Saved data entries:
=== Begin Enclosure ===
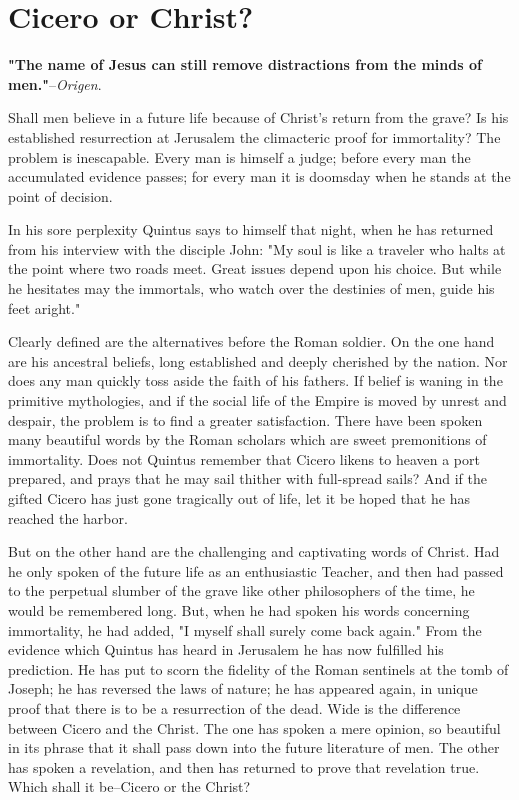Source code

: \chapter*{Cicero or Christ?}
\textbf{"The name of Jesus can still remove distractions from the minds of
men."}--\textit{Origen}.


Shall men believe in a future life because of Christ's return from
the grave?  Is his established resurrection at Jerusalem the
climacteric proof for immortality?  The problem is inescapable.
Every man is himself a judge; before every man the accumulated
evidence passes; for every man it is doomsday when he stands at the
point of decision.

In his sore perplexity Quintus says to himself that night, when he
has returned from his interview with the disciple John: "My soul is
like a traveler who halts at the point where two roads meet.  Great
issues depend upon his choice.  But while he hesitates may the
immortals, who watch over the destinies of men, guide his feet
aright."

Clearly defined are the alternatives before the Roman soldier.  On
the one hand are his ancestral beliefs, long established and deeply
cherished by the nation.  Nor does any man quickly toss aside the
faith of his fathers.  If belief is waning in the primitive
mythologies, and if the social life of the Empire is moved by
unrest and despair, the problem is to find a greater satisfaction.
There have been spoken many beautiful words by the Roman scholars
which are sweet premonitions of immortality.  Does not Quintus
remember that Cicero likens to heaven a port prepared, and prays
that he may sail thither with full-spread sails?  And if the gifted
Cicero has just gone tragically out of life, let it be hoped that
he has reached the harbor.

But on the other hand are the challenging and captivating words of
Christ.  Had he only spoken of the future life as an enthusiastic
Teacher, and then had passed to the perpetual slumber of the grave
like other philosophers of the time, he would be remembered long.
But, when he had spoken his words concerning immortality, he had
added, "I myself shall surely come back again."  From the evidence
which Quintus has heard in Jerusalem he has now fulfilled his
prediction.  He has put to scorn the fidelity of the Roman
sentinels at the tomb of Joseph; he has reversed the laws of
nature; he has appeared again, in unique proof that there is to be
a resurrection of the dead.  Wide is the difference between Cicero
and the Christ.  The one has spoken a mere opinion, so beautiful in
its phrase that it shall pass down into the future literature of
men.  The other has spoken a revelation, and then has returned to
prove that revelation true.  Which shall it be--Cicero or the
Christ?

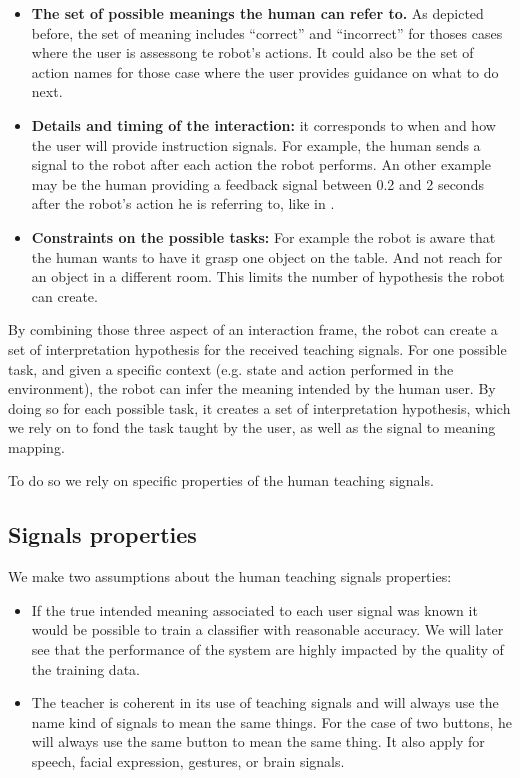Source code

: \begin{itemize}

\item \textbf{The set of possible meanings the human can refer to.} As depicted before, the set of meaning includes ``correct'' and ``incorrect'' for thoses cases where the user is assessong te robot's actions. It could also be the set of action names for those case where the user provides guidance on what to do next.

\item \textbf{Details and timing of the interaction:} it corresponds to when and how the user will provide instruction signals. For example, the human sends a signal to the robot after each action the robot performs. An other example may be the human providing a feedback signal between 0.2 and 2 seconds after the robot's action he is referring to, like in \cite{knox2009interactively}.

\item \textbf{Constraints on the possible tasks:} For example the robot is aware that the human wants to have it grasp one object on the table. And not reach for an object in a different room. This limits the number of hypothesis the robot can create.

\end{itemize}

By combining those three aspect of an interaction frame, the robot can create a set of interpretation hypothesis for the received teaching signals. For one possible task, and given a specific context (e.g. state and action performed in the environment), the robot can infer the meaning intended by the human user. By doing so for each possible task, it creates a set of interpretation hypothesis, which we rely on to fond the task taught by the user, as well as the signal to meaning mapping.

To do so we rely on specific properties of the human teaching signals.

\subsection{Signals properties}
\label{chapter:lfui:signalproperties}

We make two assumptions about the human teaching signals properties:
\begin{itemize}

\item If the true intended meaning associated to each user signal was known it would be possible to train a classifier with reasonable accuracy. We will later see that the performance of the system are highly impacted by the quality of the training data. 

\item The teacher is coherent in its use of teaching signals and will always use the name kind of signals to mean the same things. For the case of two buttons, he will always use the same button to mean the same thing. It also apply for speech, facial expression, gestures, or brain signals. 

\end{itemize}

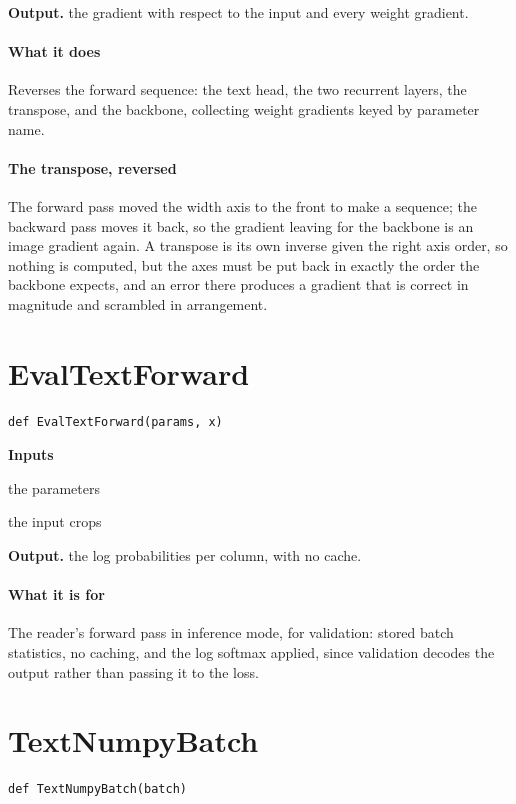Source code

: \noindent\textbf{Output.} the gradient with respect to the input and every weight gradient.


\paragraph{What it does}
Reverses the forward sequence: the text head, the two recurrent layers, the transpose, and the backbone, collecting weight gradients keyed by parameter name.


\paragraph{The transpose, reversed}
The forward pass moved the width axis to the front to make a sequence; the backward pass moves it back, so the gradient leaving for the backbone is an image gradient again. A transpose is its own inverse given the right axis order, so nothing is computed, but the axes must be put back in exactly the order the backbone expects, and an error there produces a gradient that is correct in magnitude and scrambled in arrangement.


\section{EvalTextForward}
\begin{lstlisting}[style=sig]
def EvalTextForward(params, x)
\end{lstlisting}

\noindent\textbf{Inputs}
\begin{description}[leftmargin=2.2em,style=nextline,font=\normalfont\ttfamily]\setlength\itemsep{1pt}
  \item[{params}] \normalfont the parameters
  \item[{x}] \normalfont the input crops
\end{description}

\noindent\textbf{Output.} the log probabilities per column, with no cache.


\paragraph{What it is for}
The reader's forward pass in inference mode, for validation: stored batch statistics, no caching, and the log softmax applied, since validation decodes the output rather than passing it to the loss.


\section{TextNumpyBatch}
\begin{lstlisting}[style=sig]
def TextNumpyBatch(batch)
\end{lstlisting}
=== End Enclosure ===
_What is needed:_
An exact transcription of the records above is needed, with no pictures included.

_Final answer:_
Source code

: \chapter*{Cicero or Christ?}
\textbf{"The name of Jesus can still remove distractions from the minds of
men."}--\textit{Origen}.


Shall men believe in a future life because of Christ's return from
the grave?  Is his established resurrection at Jerusalem the
climacteric proof for immortality?  The problem is inescapable.
Every man is himself a judge; before every man the accumulated
evidence passes; for every man it is doomsday when he stands at the
point of decision.

In his sore perplexity Quintus says to himself that night, when he
has returned from his interview with the disciple John: "My soul is
like a traveler who halts at the point where two roads meet.  Great
issues depend upon his choice.  But while he hesitates may the
immortals, who watch over the destinies of men, guide his feet
aright."

Clearly defined are the alternatives before the Roman soldier.  On
the one hand are his ancestral beliefs, long established and deeply
cherished by the nation.  Nor does any man quickly toss aside the
faith of his fathers.  If belief is waning in the primitive
mythologies, and if the social life of the Empire is moved by
unrest and despair, the problem is to find a greater satisfaction.
There have been spoken many beautiful words by the Roman scholars
which are sweet premonitions of immortality.  Does not Quintus
remember that Cicero likens to heaven a port prepared, and prays
that he may sail thither with full-spread sails?  And if the gifted
Cicero has just gone tragically out of life, let it be hoped that
he has reached the harbor.

But on the other hand are the challenging and captivating words of
Christ.  Had he only spoken of the future life as an enthusiastic
Teacher, and then had passed to the perpetual slumber of the grave
like other philosophers of the time, he would be remembered long.
But, when he had spoken his words concerning immortality, he had
added, "I myself shall surely come back again."  From the evidence
which Quintus has heard in Jerusalem he has now fulfilled his
prediction.  He has put to scorn the fidelity of the Roman
sentinels at the tomb of Joseph; he has reversed the laws of
nature; he has appeared again, in unique proof that there is to be
a resurrection of the dead.  Wide is the difference between Cicero
and the Christ.  The one has spoken a mere opinion, so beautiful in
its phrase that it shall pass down into the future literature of
men.  The other has spoken a revelation, and then has returned to
prove that revelation true.  Which shall it be--Cicero or the
Christ?

Source code

: \begin{itemize}

\item \textbf{The set of possible meanings the human can refer to.} As depicted before, the set of meaning includes ``correct'' and ``incorrect'' for thoses cases where the user is assessong te robot's actions. It could also be the set of action names for those case where the user provides guidance on what to do next.

\item \textbf{Details and timing of the interaction:} it corresponds to when and how the user will provide instruction signals. For example, the human sends a signal to the robot after each action the robot performs. An other example may be the human providing a feedback signal between 0.2 and 2 seconds after the robot's action he is referring to, like in \cite{knox2009interactively}.

\item \textbf{Constraints on the possible tasks:} For example the robot is aware that the human wants to have it grasp one object on the table. And not reach for an object in a different room. This limits the number of hypothesis the robot can create.

\end{itemize}

By combining those three aspect of an interaction frame, the robot can create a set of interpretation hypothesis for the received teaching signals. For one possible task, and given a specific context (e.g. state and action performed in the environment), the robot can infer the meaning intended by the human user. By doing so for each possible task, it creates a set of interpretation hypothesis, which we rely on to fond the task taught by the user, as well as the signal to meaning mapping.

To do so we rely on specific properties of the human teaching signals.

\subsection{Signals properties}
\label{chapter:lfui:signalproperties}

We make two assumptions about the human teaching signals properties:
\begin{itemize}

\item If the true intended meaning associated to each user signal was known it would be possible to train a classifier with reasonable accuracy. We will later see that the performance of the system are highly impacted by the quality of the training data. 

\item The teacher is coherent in its use of teaching signals and will always use the name kind of signals to mean the same things. For the case of two buttons, he will always use the same button to mean the same thing. It also apply for speech, facial expression, gestures, or brain signals. 

\end{itemize}

Source code

: \noindent\textbf{Output.} the gradient with respect to the input and every weight gradient.


\paragraph{What it does}
Reverses the forward sequence: the text head, the two recurrent layers, the transpose, and the backbone, collecting weight gradients keyed by parameter name.


\paragraph{The transpose, reversed}
The forward pass moved the width axis to the front to make a sequence; the backward pass moves it back, so the gradient leaving for the backbone is an image gradient again. A transpose is its own inverse given the right axis order, so nothing is computed, but the axes must be put back in exactly the order the backbone expects, and an error there produces a gradient that is correct in magnitude and scrambled in arrangement.


\section{EvalTextForward}
\begin{lstlisting}[style=sig]
def EvalTextForward(params, x)
\end{lstlisting}

\noindent\textbf{Inputs}
\begin{description}[leftmargin=2.2em,style=nextline,font=\normalfont\ttfamily]\setlength\itemsep{1pt}
  \item[{params}] \normalfont the parameters
  \item[{x}] \normalfont the input crops
\end{description}

\noindent\textbf{Output.} the log probabilities per column, with no cache.


\paragraph{What it is for}
The reader's forward pass in inference mode, for validation: stored batch statistics, no caching, and the log softmax applied, since validation decodes the output rather than passing it to the loss.


\section{TextNumpyBatch}
\begin{lstlisting}[style=sig]
def TextNumpyBatch(batch)
\end{lstlisting}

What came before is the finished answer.